Immeubles de bureaux
Le marché canadien de l’immobilier de bureaux, qui s’est affaibli, est en mode attente. Les loyers ont augmenté de 1,3 % sur 12 mois en décembre 2024. Après avoir atteint des sommets inégalés de plusieurs décennies, les hausses des taux de capitalisation ont ralenti, et 2024 a marqué la première année d’absorption nette positive depuis la pandémie. La sous-location a diminué à mesure que les nouvelles constructions se sont évaporées. Les taux d’inoccupation des immeubles de bureaux dans les centres-villes ont chuté pour la première fois en cinq ans au premier trimestre, mais ils demeurent extrêmement élevés dans certaines villes, dont London (32 %) et Calgary (30 %). Le taux d’inoccupation national s’est en grande partie stabilisé, mais à un niveau élevé de 18,7 % (graphique 4). L’absorption nette est toutefois devenue négative au cours du trimestre, en raison principalement de la faible demande à Montréal. Une étude récente montre que le Canada est à la tête du marché mondial du travail à domicile. Un sondage mené par le Stanford Institute for Economic Policy Research auprès de travailleurs ayant fait des études universitaires a révélé que le pays affichait le nombre de jours de travail à la maison le plus élevé, soit 1,9 jour par semaine, comparativement à une moyenne de 40 pays d’un peu plus d’une journée et à une norme américaine de 1,6 jour.
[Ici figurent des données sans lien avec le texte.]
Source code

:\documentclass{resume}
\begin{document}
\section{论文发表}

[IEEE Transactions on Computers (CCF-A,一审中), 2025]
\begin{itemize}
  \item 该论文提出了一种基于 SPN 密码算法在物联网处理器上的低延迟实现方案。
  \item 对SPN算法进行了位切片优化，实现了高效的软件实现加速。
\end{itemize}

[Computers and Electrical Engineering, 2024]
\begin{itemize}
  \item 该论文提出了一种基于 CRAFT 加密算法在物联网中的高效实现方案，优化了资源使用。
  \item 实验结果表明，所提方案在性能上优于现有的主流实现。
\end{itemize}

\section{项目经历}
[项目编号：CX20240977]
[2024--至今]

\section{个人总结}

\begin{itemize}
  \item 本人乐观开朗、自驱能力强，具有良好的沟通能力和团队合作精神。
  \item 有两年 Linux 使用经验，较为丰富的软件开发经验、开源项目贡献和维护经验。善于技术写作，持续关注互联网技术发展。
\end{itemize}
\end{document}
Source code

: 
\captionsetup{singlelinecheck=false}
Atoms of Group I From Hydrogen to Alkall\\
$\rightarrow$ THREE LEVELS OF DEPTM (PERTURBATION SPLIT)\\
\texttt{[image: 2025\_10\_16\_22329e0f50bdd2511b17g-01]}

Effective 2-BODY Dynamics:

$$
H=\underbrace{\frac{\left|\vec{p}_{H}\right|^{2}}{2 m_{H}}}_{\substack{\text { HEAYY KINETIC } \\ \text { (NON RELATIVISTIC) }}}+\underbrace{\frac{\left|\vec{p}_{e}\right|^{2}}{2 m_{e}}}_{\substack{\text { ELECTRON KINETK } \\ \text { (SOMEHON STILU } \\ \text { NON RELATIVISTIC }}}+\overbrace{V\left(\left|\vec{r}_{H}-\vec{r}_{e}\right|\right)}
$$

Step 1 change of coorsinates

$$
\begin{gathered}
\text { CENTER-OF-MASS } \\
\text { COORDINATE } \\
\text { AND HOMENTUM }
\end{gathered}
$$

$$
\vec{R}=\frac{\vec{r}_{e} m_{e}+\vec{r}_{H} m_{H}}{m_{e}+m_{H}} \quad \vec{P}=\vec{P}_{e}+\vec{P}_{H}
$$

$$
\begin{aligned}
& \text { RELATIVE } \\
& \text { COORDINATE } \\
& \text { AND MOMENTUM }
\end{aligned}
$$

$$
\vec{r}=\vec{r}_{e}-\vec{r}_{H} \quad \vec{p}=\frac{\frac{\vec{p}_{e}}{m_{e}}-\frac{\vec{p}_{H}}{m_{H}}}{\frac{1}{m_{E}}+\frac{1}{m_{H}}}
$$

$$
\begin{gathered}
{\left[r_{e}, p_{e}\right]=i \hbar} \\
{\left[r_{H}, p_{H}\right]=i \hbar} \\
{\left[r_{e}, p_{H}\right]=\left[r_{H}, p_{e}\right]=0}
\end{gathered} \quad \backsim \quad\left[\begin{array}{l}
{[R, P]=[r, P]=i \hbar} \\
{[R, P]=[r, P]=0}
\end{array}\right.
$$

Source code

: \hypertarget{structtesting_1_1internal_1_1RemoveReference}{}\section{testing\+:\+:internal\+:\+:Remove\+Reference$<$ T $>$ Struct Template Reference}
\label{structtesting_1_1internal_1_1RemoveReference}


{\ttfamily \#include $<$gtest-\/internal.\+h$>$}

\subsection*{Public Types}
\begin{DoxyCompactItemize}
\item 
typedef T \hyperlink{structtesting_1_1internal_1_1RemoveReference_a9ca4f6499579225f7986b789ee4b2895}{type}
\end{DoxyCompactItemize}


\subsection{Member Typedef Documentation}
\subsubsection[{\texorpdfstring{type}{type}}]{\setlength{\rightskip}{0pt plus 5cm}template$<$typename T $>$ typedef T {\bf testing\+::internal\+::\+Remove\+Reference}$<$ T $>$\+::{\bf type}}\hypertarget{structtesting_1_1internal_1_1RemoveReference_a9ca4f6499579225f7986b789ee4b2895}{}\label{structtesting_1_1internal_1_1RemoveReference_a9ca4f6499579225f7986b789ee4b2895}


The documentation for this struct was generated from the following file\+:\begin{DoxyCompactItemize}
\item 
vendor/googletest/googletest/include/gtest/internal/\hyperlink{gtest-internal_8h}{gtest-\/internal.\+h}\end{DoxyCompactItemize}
Dans certaines régions, les longs temps de déplacement pourraient être une raison.
Les immeubles de prestige et de catégorie A continuent de surpasser les immeubles de niveau inférieur, les loyers y étant plus élevés. Les locataires voient l’importance des espaces de bureau de grande qualité pour attirer et retenir les talents, et ils sont prêts à payer pour cela. Les propriétés en banlieue sont généralement plus saines que les marchés des centres-villes. Le niveau d’activité le plus bas de la construction depuis 20 ans devrait finir par réduire les taux d’inoccupation. Même si la conversion d’espaces de bureau en logements et autres utilisations (comme l’éducation et les centres de données) est en hausse, CBRE estime qu’elle n’a pas encore laissé une marque importante sur les taux d’inoccupation. Le taux d’inoccupation national restera probablement élevé cette année en raison des pertes d’emplois et des fermetures d’entreprises prévues, avant de reculer en 2026.